What is being asked: Using the data below, return word for word every line from the one holding "appropriate end-user error" down to the one holding "checks and balances". Leave pictures out.
---
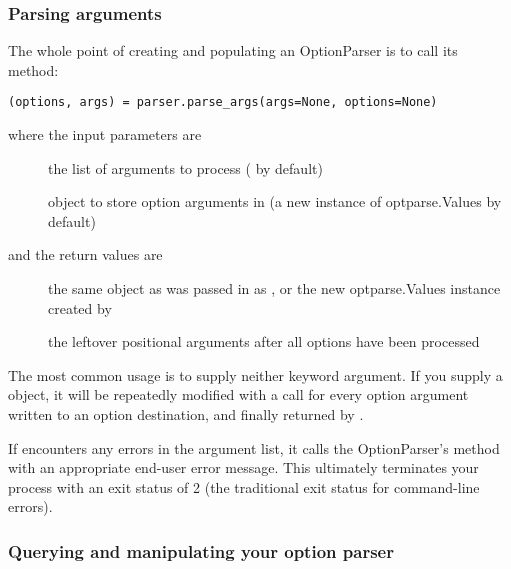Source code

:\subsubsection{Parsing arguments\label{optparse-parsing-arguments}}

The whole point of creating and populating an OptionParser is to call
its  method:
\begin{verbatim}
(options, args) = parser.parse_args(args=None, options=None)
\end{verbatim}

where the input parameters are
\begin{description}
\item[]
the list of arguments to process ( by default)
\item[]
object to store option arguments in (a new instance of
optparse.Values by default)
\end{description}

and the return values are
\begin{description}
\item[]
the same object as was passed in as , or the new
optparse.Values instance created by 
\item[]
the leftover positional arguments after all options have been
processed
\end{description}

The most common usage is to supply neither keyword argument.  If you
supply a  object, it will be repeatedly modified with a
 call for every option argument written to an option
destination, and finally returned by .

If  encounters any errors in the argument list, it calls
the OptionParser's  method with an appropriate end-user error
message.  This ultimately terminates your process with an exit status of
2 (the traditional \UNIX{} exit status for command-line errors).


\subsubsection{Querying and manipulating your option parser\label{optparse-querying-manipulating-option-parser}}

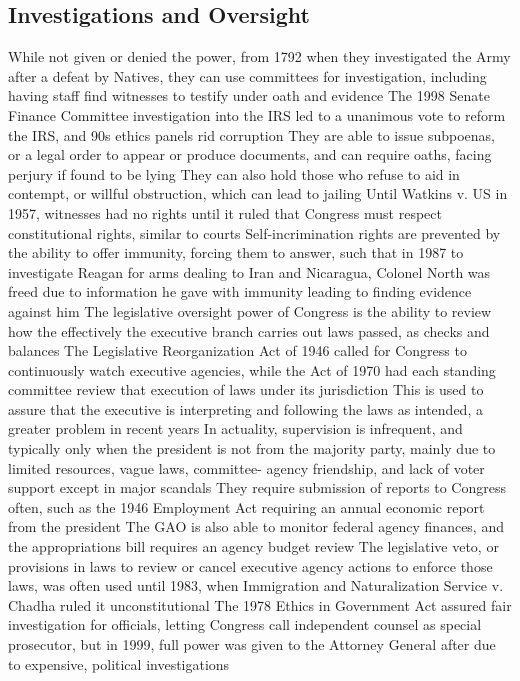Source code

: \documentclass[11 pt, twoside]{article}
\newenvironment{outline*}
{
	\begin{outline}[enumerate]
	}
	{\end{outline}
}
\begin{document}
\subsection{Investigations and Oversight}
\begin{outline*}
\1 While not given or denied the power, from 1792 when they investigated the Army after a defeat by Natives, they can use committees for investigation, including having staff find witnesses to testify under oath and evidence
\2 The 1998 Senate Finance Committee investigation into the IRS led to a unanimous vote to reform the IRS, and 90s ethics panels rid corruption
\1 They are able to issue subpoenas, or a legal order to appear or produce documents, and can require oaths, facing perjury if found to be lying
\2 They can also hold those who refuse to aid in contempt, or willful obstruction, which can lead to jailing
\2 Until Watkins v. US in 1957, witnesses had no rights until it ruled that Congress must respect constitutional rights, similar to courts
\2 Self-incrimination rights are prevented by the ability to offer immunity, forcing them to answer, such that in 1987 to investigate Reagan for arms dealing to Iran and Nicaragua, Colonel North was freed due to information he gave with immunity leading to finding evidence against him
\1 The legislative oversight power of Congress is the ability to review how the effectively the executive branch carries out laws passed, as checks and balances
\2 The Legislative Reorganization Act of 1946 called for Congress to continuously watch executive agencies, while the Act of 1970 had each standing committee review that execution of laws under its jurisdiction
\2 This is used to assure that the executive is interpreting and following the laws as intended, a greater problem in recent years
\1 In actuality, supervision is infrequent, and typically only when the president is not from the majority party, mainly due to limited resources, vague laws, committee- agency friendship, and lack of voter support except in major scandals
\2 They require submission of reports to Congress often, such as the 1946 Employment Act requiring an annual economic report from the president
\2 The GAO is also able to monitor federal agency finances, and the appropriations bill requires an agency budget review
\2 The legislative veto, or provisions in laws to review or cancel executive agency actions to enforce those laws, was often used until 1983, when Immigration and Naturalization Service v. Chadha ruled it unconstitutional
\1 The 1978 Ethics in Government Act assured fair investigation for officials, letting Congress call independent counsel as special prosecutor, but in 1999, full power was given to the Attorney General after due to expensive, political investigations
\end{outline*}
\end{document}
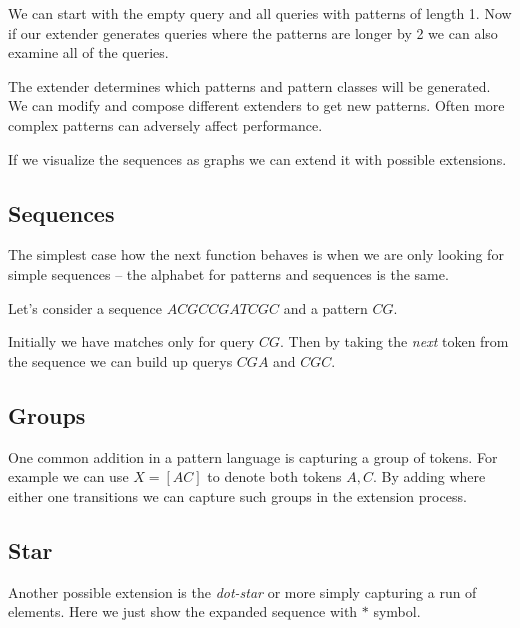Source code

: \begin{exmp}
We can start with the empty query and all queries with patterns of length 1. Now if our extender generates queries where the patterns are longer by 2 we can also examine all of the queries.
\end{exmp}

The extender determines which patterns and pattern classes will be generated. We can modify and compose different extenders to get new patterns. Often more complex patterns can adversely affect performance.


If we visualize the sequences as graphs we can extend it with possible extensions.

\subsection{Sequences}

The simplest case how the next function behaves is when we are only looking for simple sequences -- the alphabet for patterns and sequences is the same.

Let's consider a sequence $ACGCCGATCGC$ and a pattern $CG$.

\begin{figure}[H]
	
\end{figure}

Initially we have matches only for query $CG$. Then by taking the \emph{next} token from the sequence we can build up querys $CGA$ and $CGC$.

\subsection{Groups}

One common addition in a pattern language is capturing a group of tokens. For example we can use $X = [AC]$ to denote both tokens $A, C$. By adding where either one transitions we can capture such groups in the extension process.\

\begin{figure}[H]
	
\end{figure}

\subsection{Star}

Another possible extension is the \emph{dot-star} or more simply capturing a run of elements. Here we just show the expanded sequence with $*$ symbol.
---
Solution:
the OptionParser's  method with an appropriate end-user error
message.  This ultimately terminates your process with an exit status of
2 (the traditional \UNIX{} exit status for command-line errors).


\subsubsection{Querying and manipulating your option parser\label{optparse-querying-manipulating-option-parser}}

Source code

: \documentclass[11 pt, twoside]{article}
\newenvironment{outline*}
{
	\begin{outline}[enumerate]
	}
	{\end{outline}
}
\begin{document}
\subsection{Investigations and Oversight}
\begin{outline*}
\1 While not given or denied the power, from 1792 when they investigated the Army after a defeat by Natives, they can use committees for investigation, including having staff find witnesses to testify under oath and evidence
\2 The 1998 Senate Finance Committee investigation into the IRS led to a unanimous vote to reform the IRS, and 90s ethics panels rid corruption
\1 They are able to issue subpoenas, or a legal order to appear or produce documents, and can require oaths, facing perjury if found to be lying
\2 They can also hold those who refuse to aid in contempt, or willful obstruction, which can lead to jailing
\2 Until Watkins v. US in 1957, witnesses had no rights until it ruled that Congress must respect constitutional rights, similar to courts
\2 Self-incrimination rights are prevented by the ability to offer immunity, forcing them to answer, such that in 1987 to investigate Reagan for arms dealing to Iran and Nicaragua, Colonel North was freed due to information he gave with immunity leading to finding evidence against him
\1 The legislative oversight power of Congress is the ability to review how the effectively the executive branch carries out laws passed, as checks and balances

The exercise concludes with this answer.